No matter what Sonic perspective is taken, there cannot be anything positive derived from Saturday's game.

Worse still, Lewis' injury has proven to be far more serious than initially suspected. His shoulder is dislocated, and he is finished for three weeks or, quite possibly, one game. His injury even raises long-term questions, as he may need surgery this summer if rehab proves ineffective. As to how this will affect his impending free agency . . . well, that's anyone's guess at this point.

More topically, Lewis' absence likely dooms the Sonics in game four, especially because it is compounded by Radmanovic's lingering ailment from a sprained toe. Though Radmanovic suited up and played in game three's first half, he was not nearly at full strength and struggled on both ends of the court. To raise another problem, with Barry struggling and the small forwards ailing, the Sonics suddenly have almost no three point threats on their roster. Payton is not a particularly effective shooter from behind the arc, and Mason, on the rare occasions he shoots threes, does so still worse. Livingston? You're kidding, right? Shammond Williams is the only long range shooter extraordinaire left unaffected, but if he gets into game four, you can be assured the Sonics will be packing up for the summer.

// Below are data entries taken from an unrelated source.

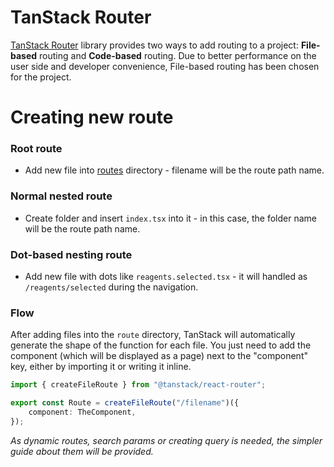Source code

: # TanStack Router

[TanStack Router](https://tanstack.com/router/latest) library provides two ways to add routing to a project: **File-based** routing and **Code-based** routing.
Due to better performance on the user side and developer convenience, File-based routing has been chosen for the project.

# Creating new route

### Root route

-   Add new file into [routes](../routes) directory - filename will be the route path name.

### Normal nested route

-   Create folder and insert `index.tsx` into it - in this case, the folder name will be the route path name.

### Dot-based nesting route

-   Add new file with dots like `reagents.selected.tsx` - it will handled as `/reagents/selected` during the navigation.

### Flow

After adding files into the `route` directory, TanStack will automatically generate the shape of the function for each file.
You just need to add the component (which will be displayed as a page) next to the "component" key, either by importing it or writing it inline.

```ts
import { createFileRoute } from "@tanstack/react-router";

export const Route = createFileRoute("/filename")({
    component: TheComponent,
});
```

_As dynamic routes, search params or creating query is needed, the simpler guide about them will be provided._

The likely move with Lewis sidelined is for the Sonics to get bigger, with Drobnjak re-entering the rotation behind Radmanovic, who will give it a go as the starter at power forward. Having Drobnjak on the floor, or Olumide Oyedeji, would help the Sonics combat their difficulties in defending the pick-and-roll run to Utah esque perfection by Parker and Duncan throughout game three. He would give the Sonics a second player on the court capable of defending Duncan, meaning a switch on the pick-and-roll is not a guaranteed two points for San Antonio.

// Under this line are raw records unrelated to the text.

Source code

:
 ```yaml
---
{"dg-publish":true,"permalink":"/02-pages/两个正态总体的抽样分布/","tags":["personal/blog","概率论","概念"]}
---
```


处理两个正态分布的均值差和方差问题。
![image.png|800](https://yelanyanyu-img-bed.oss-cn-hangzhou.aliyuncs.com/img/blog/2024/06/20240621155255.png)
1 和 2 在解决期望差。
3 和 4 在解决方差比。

What to do on offense is a more difficult question yet. The tired old rationale brought out by the coaching staff and the media for the offensive struggles is ball movement; but all the ball movement in the world isn't going to make a shot for a player. Even when the Sonics managed to sneak into the lane, they flustered in the face of aggressive Spur defense and threw up wild shots will little chance to go in. In fear of the lane, they then turned to jumpers which simply refused to fall. Certainly, the San Antonio defense will not ease up any by Wednesday, which means the Sonics are simply going to have to make jumpers at some point. Some semblance of a post game from Baker or James would also help loosen the Spurs a bit and allow the Sonics more room to operate offensively.

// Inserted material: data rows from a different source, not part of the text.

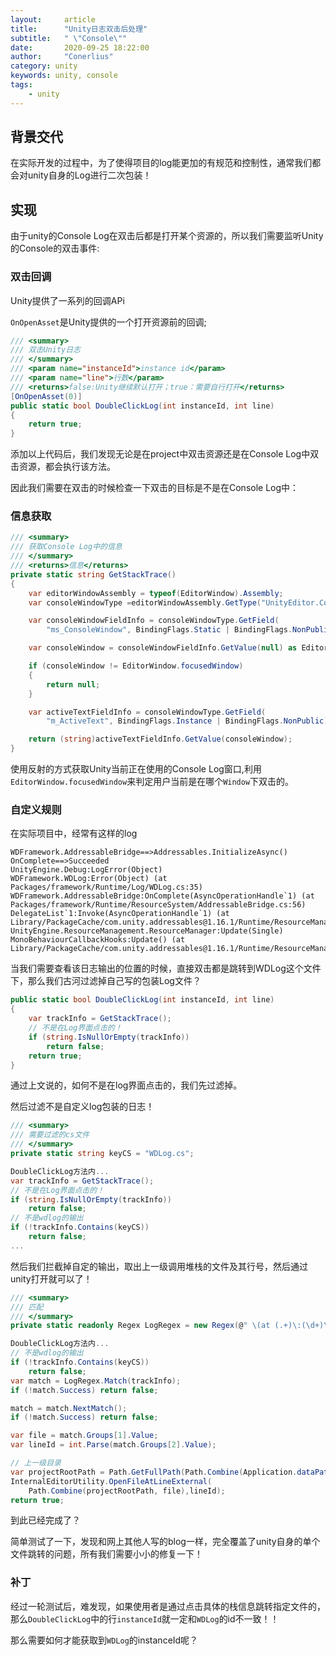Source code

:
 ```yaml
---
layout:     article
title:      "Unity日志双击后处理"
subtitle:   " \"Console\""
date:       2020-09-25 18:22:00
author:     "Conerlius"
category: unity
keywords: unity, console
tags:
    - unity
---
```


## 背景交代

在实际开发的过程中，为了使得项目的log能更加的有规范和控制性，通常我们都会对unity自身的Log进行二次包装！

## 实现

由于unity的Console Log在双击后都是打开某个资源的，所以我们需要监听Unity的Console的双击事件:

### 双击回调

Unity提供了一系列的回调APi

`OnOpenAsset`是Unity提供的一个打开资源前的回调;

```c#
/// <summary>
/// 双击Unity日志
/// </summary>
/// <param name="instanceId">instance id</param>
/// <param name="line">行数</param>
/// <returns>false:Unity继续默认打开；true：需要自行打开</returns>
[OnOpenAsset(0)]
public static bool DoubleClickLog(int instanceId, int line)
{
    return true;
}
```

添加以上代码后，我们发现无论是在project中双击资源还是在Console Log中双击资源，都会执行该方法。

因此我们需要在双击的时候检查一下双击的目标是不是在Console Log中：

### 信息获取

```c#
/// <summary>
/// 获取Console Log中的信息
/// </summary>
/// <returns>信息</returns>
private static string GetStackTrace()
{
    var editorWindowAssembly = typeof(EditorWindow).Assembly;
    var consoleWindowType =editorWindowAssembly.GetType("UnityEditor.ConsoleWindow");

    var consoleWindowFieldInfo = consoleWindowType.GetField(
        "ms_ConsoleWindow", BindingFlags.Static | BindingFlags.NonPublic);

    var consoleWindow = consoleWindowFieldInfo.GetValue(null) as EditorWindow;

    if (consoleWindow != EditorWindow.focusedWindow)
    {
        return null;
    }

    var activeTextFieldInfo = consoleWindowType.GetField(
        "m_ActiveText", BindingFlags.Instance | BindingFlags.NonPublic);

    return (string)activeTextFieldInfo.GetValue(consoleWindow);
}
```

使用反射的方式获取Unity当前正在使用的Console Log窗口,利用`EditorWindow.focusedWindow`来判定用户当前是在哪个`Window`下双击的。

### 自定义规则

在实际项目中，经常有这样的log
```
WDFramework.AddressableBridge==>Addressables.InitializeAsync() OnComplete==>Succeeded
UnityEngine.Debug:LogError(Object)
WDFramework.WDLog:Error(Object) (at Packages/framework/Runtime/Log/WDLog.cs:35)
WDFramework.AddressableBridge:OnComplete(AsyncOperationHandle`1) (at Packages/framework/Runtime/ResourceSystem/AddressableBridge.cs:56)
DelegateList`1:Invoke(AsyncOperationHandle`1) (at Library/PackageCache/com.unity.addressables@1.16.1/Runtime/ResourceManager/Util/DelegateList.cs:69)
UnityEngine.ResourceManagement.ResourceManager:Update(Single)
MonoBehaviourCallbackHooks:Update() (at Library/PackageCache/com.unity.addressables@1.16.1/Runtime/ResourceManager/Util/MonoBehaviourCallbackHooks.cs:26)

```

当我们需要查看该日志输出的位置的时候，直接双击都是跳转到WDLog这个文件下，那么我们古河过滤掉自己写的包装Log文件？

```c#
public static bool DoubleClickLog(int instanceId, int line)
{
    var trackInfo = GetStackTrace();
    // 不是在Log界面点击的！
    if (string.IsNullOrEmpty(trackInfo))
        return false;
    return true;
}
```

通过上文说的，如何不是在log界面点击的，我们先过滤掉。

然后过滤不是自定义log包装的日志！

```c#
/// <summary>
/// 需要过滤的cs文件
/// </summary>
private static string keyCS = "WDLog.cs";

DoubleClickLog方法内...
var trackInfo = GetStackTrace();
// 不是在Log界面点击的！
if (string.IsNullOrEmpty(trackInfo))
    return false;
// 不是wdlog的输出
if (!trackInfo.Contains(keyCS))
    return false;
...

```

然后我们拦截掉自定的输出，取出上一级调用堆栈的文件及其行号，然后通过unity打开就可以了！

```c#
/// <summary>
/// 匹配
/// </summary>
private static readonly Regex LogRegex = new Regex(@" \(at (.+)\:(\d+)\)\r?\n");

DoubleClickLog方法内...
// 不是wdlog的输出
if (!trackInfo.Contains(keyCS))
    return false;
var match = LogRegex.Match(trackInfo);
if (!match.Success) return false;

match = match.NextMatch();
if (!match.Success) return false;

var file = match.Groups[1].Value;
var lineId = int.Parse(match.Groups[2].Value);

// 上一级目录
var projectRootPath = Path.GetFullPath(Path.Combine(Application.dataPath, "../"));
InternalEditorUtility.OpenFileAtLineExternal(
    Path.Combine(projectRootPath, file),lineId);
return true;
```

到此已经完成了？

简单测试了一下，发现和网上其他人写的blog一样，完全覆盖了unity自身的单个文件跳转的问题，所有我们需要小小的修复一下！

### 补丁

经过一轮测试后，难发现，如果使用者是通过点击具体的栈信息跳转指定文件的，那么`DoubleClickLog`中的行`instanceId`就一定和`WDLog`的id不一致！！

那么需要如何才能获取到`WDLog`的instanceId呢？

Really, at its most basic level, what the Sonics need on offense is an active and accurate Barry, but I simply don't see it happening.

If Wednesday indeed marks the last time the Sonics take the court this season, I will shed no tears for its outcome. The Sonics are basically right where I expected they'd be. What will be disappointing to take from this series, if it indeed as is over as it seems to be, was the Sonics' inability to keep the games close. From mid-January to April, they did not lose by more than 20 points in any game; yet that's happened twice in the three games of this series. For pride's sake at least, they must keep game four close and at least give themselves some opportunity to utilize the home crowd for victory. Sending the series back to San Antonio seems a lot to ask now, but would demonstrate anew the heart that this Seattle team has made evident most of this season. Keep it alive two more days . . . that's all I ask.